# nissan 200sx origin questions



## 2Fas4U (Aug 28, 2004)

hey all, i am confussed about the nissan 200sx. there was a turbo and a non turbo made, right? and there is a Front Wheel Drive, as well as a Rear Wheel Drive, right? is this a predecessor of the american and/or Jap. 240sx and/or Silvia, or is this the predecessor of the American Sentre? what motor came in this car, the CA18?? why make the same car in FWD and RWD? I believe the specific i am concerned with is some where between 88-91. this body is a 2 door hatch with flip up head lights. it is definitly NA. any and all responses are welcome, thanks 4 U'r time.


----------



## CHRIS/SR/SE (Dec 15, 2003)

2Fas4U said:


> hey all, i am confussed about the nissan 200sx. there was a turbo and a non turbo made, right? and there is a Front Wheel Drive, as well as a Rear Wheel Drive, right? is this a predecessor of the american and/or Jap. 240sx and/or Silvia, or is this the predecessor of the American Sentre? what motor came in this car, the CA18?? why make the same car in FWD and RWD? I believe the specific i am concerned with is some where between 88-91. this body is a 2 door hatch with flip up head lights. it is definitly NA. any and all responses are welcome, thanks 4 U'r time.


First off I'm not a pro on this...

In Europe there was the Silvia/240sx(s13,14 ect. body) called a 200sx.(RWD)
In the US the 200sx was the predecessor to the 240sx (S12... I think) which also came with a V6 in 89 or there about (but from what I understand they are rare).(2.0L or 3.0L, RWD) and looks like this:








Finally the 200sx was a 2 door version of the Sentra from 95-99 (b14).(1.6L or 2.0L, FWD)

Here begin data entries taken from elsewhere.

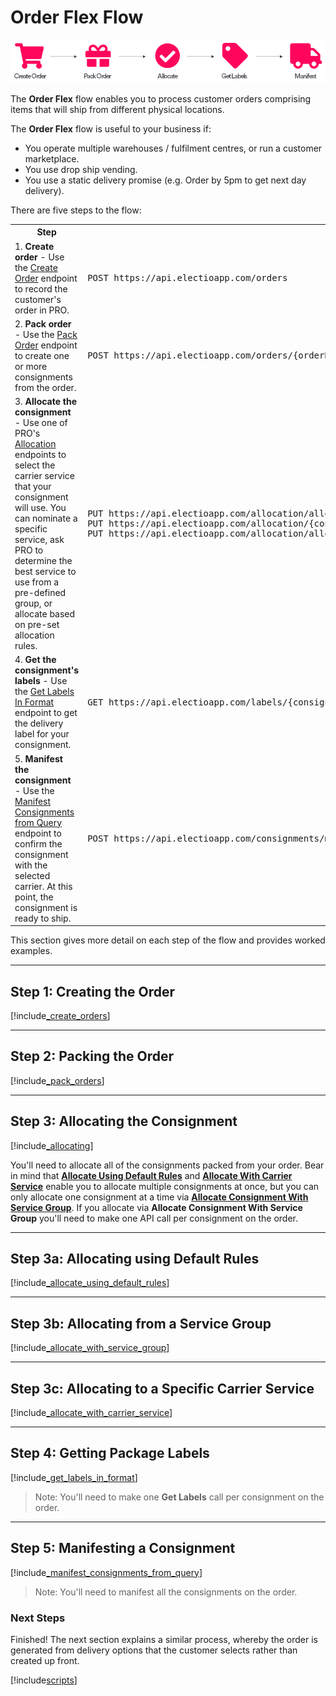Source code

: # Order Flex Flow

<p>
   <a href="../../images/Flow4.png" target="_blank" >
      <img src="../../images/Flow4.png" class="noborder"/>
   </a>
</p>

The **Order Flex** flow enables you to process customer orders comprising items that will ship from different physical locations.

The **Order Flex** flow is useful to your business if:

* You operate multiple warehouses / fulfilment centres, or run a customer marketplace.
* You use drop ship vending.
* You use a static delivery promise (e.g. Order by 5pm to get next day delivery).

There are five steps to the flow:

<table class="flowTable">
   <tr>
      <th>Step</th>
      <th>Endpoints Used</th>
   </tr>
   <tr>
      <td>1. <strong>Create order</strong> - Use the <a href="https://docs.electioapp.com/#/api/CreateOrder">Create Order</a> endpoint to record the customer's order in PRO.</td>
      <td><pre>POST https://api.electioapp.com/orders</pre></td>
   </tr>
   <tr>
      <td>2. <strong>Pack order</strong> - Use the <a href="https://docs.electioapp.com/#/api/PackOrder">Pack Order</a> endpoint to create one or more consignments from the order.</td>
      <td><pre>POST https://api.electioapp.com/orders/{orderReference}/pack</pre></td>
   </tr>
   <tr>
      <td>3. <strong>Allocate the consignment</strong> - Use one of PRO's <a href="https://docs.electioapp.com/#/api/AllocateConsignment">Allocation</a> endpoints to select the carrier service that your consignment will use. You can nominate a specific service, ask PRO to determine the best service to use from a pre-defined group, or allocate based on pre-set allocation rules.</td>
      <td><pre>PUT https://api.electioapp.com/allocation/allocate
PUT https://api.electioapp.com/allocation/{consignmentReference}/allocatewithservicegroup/{mpdCarrierServiceGroupReference}
PUT https://api.electioapp.com/allocation/allocatewithcarrierservice</pre></td>
   </tr>
   <tr>
      <td>4. <strong>Get the consignment's labels</strong> - Use the <a href="https://docs.electioapp.com/#/api/GetLabelsinFormat">Get Labels In Format</a> endpoint to get the delivery label for your consignment.</td>
      <td><pre>GET https://api.electioapp.com/labels/{consignmentReference}/{labelFormat}</pre></td>
   </tr>
   <tr>
      <td>5. <strong>Manifest the consignment</strong> - Use the <a href="https://docs.electioapp.com/#/api/ManifestConsignmentsFromQuery">Manifest Consignments from Query</a> endpoint to confirm the consignment with the selected carrier. At this point, the consignment is ready to ship.</td>
      <td><pre>POST https://api.electioapp.com/consignments/manifestFromQuery</pre></td>
   </tr>         
 </table>   

This section gives more detail on each step of the flow and provides worked examples. 

---

## Step 1: Creating the Order

[!include[_create_orders](../includes/_create_orders.md)]

---

## Step 2: Packing the Order

[!include[_pack_orders](../includes/_pack_orders.md)]

---

## Step 3: Allocating the Consignment

[!include[_allocating](../includes/_allocating.md)]


You'll need to allocate all of the consignments packed from your order. Bear in mind that <strong><a href="https://docs.electioapp.com/#/api/AllocateUsingDefaultRules">Allocate Using Default Rules</a></strong> and <strong><a href="https://docs.electioapp.com/#/api/AllocateWithCarrierService">Allocate With Carrier Service</a></strong> enable you to allocate multiple consignments at once, but you can only allocate one consignment at a time via <strong><a href="https://docs.electioapp.com/#/api/AllocateConsignmentWithServiceGroup">Allocate Consignment With Service Group</a></strong>. If you allocate via <strong>Allocate Consignment With Service Group</strong> you'll need to make one API call per consignment on the order.

---

## Step 3a: Allocating using Default Rules

[!include[_allocate_using_default_rules](../includes/_allocate_using_default_rules.md)]

---

## Step 3b: Allocating from a Service Group

[!include[_allocate_with_service_group](../includes/_allocate_with_service_group.md)]

---

## Step 3c: Allocating to a Specific Carrier Service

[!include[_allocate_with_carrier_service](../includes/_allocate_with_carrier_service.md)]

---

## Step 4: Getting Package Labels

[!include[_get_labels_in_format](../includes/_get_labels_in_format.md)]

> <span class="note-header">Note:</span>
> You'll need to make one <strong>Get Labels</strong> call per consignment on the order.

---

## Step 5: Manifesting a Consignment

[!include[_manifest_consignments_from_query](../includes/_manifest_consignments_from_query.md)]

> <span class="note-header">Note:</span>
> You'll need to manifest all the consignments on the order.

### Next Steps

Finished! The next section explains a similar process, whereby the order is generated from delivery options that the customer selects rather than created up front.

[!include[scripts](../includes/scripts.md)]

Like I said though I'm no pro on it.


----------



## chimmike (Oct 17, 2002)

in the 90s the 200sx in the US was ALL FWD and all NON-turbo.


----------



## ReVerm (Jan 13, 2003)

2Fas4U said:


> hey all, i am confussed about the nissan 200sx. there was a turbo and a non turbo made, right? and there is a Front Wheel Drive, as well as a Rear Wheel Drive, right? is this a predecessor of the american and/or Jap. 240sx and/or Silvia, or is this the predecessor of the American Sentre? what motor came in this car, the CA18?? why make the same car in FWD and RWD? I believe the specific i am concerned with is some where between 88-91. this body is a 2 door hatch with flip up head lights. it is definitly NA. any and all responses are welcome, thanks 4 U'r time.

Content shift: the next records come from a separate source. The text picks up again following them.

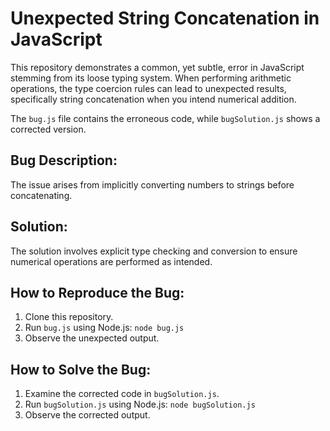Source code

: # Unexpected String Concatenation in JavaScript

This repository demonstrates a common, yet subtle, error in JavaScript stemming from its loose typing system.  When performing arithmetic operations, the type coercion rules can lead to unexpected results, specifically string concatenation when you intend numerical addition.

The `bug.js` file contains the erroneous code, while `bugSolution.js` shows a corrected version.

## Bug Description:

The issue arises from implicitly converting numbers to strings before concatenating.

## Solution:

The solution involves explicit type checking and conversion to ensure numerical operations are performed as intended.

## How to Reproduce the Bug:

1. Clone this repository.
2. Run `bug.js` using Node.js: `node bug.js`
3. Observe the unexpected output.

## How to Solve the Bug:

1. Examine the corrected code in `bugSolution.js`.
2. Run `bugSolution.js` using Node.js: `node bugSolution.js`
3. Observe the corrected output.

The first thing you should know is that the 200sx nameplate was used for two completely different lines of cars (and in different parts of the world). The rear drive "200sx"s were built on the "S" chassis (S10, S12, S13, etc). The front drive "200sx" built between 95 and 98 in the US were built on the "B" chassis (B14). The S and B chassis cars are completely different. 

That being said, you'll have better luck researching the car histories if you search by chassis codes rather than by the "200sx" name (S chassis cars were also called a number of things, ranging from "Silvia" to "Gazelle").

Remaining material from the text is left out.